Top Five Outdoor Activities in Oliver, BC

by Amy Sztupovszky / Jul 23, 2013 / 0 comments

Oliver, British Columbia is situated in the very top boundaries of the Sonoran Desert, the only desert in Canada.   Our mountains are filled with sagebrush, prickly pear cactus, and pine trees while our valleys are teeming with lakes and rivers.  As with almost any place in British Columbia, Oliver is an outdoor enthusiast's playground with ample opportunities for watersports, bike riding, and hiking.

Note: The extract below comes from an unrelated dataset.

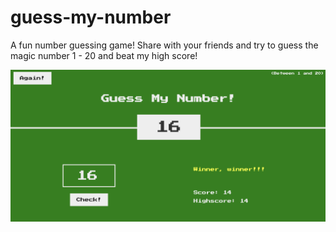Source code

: # guess-my-number

A fun number guessing game! Share with your friends and try to guess the magic number 1 - 20 and beat my high score!

![Alt text](winner.png)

If you are looking for things to do in Oliver, BC,  here are our top five picks for outdoor activities:


1.    The Oliver Hike and Bike Path

Running straight through the heart of Oliver and along the picturesque Okanagan River, The Oliver Hike and Bike Path is a great place to enjoy a leisurely walk or bike ride.  The 18.4 km flat path extends to the North and South of Oliver and over ten kms of it is paved.  While exploring the path you will hug the shores of the Okanagan River, passing rural farms, wildlife protection areas, ponds, marshes, and orchards.  Keep your eyes open for Kokanee Salmon in the river, painted turtles in the ponds, deer in the brush, and bald eagles in the trees!


Hike and Bike Path, Oliver, BC


2.    Hiking McIntyre Bluff

Also known as Indian Head Mountain because of its shape, McIntyre Bluff is a South Okanagan landmark.  While the view from the valley below looking up towards the bluff is stunning, a hike to the top for a bird’s eye view of Oliver is spectacular.  The most popular trail ascending the mountain starts at Covert Farms and gently meanders up the backside of the bluffs.  The hike takes you through mountain meadows, past small lakes, and up and down a few steep inclines.  Be sure to pack a picnic lunch to enjoy from the very top of the bluff as you breath in the beauty that surrounds you!


McIntyre Bluff, Oliver, BC


3.    Canoeing on Vaseux Lake

We consider Vaseux Lake the best place to canoe or kayak in the South Okanagan.  Because the west side of the lake is a protected park and bird sanctuary, motorized boats are prohibited on the water.  This makes it a dream destination for those of us who enjoy paddling in peace!  On a calm day the waters of Vaseux provide a mirror for the sky as you paddle under the backdrop of McIntyre Bluff. Paddle along the Western shores as you scout out the small beaches for a place to picnic and have a swim in the cool clean waters.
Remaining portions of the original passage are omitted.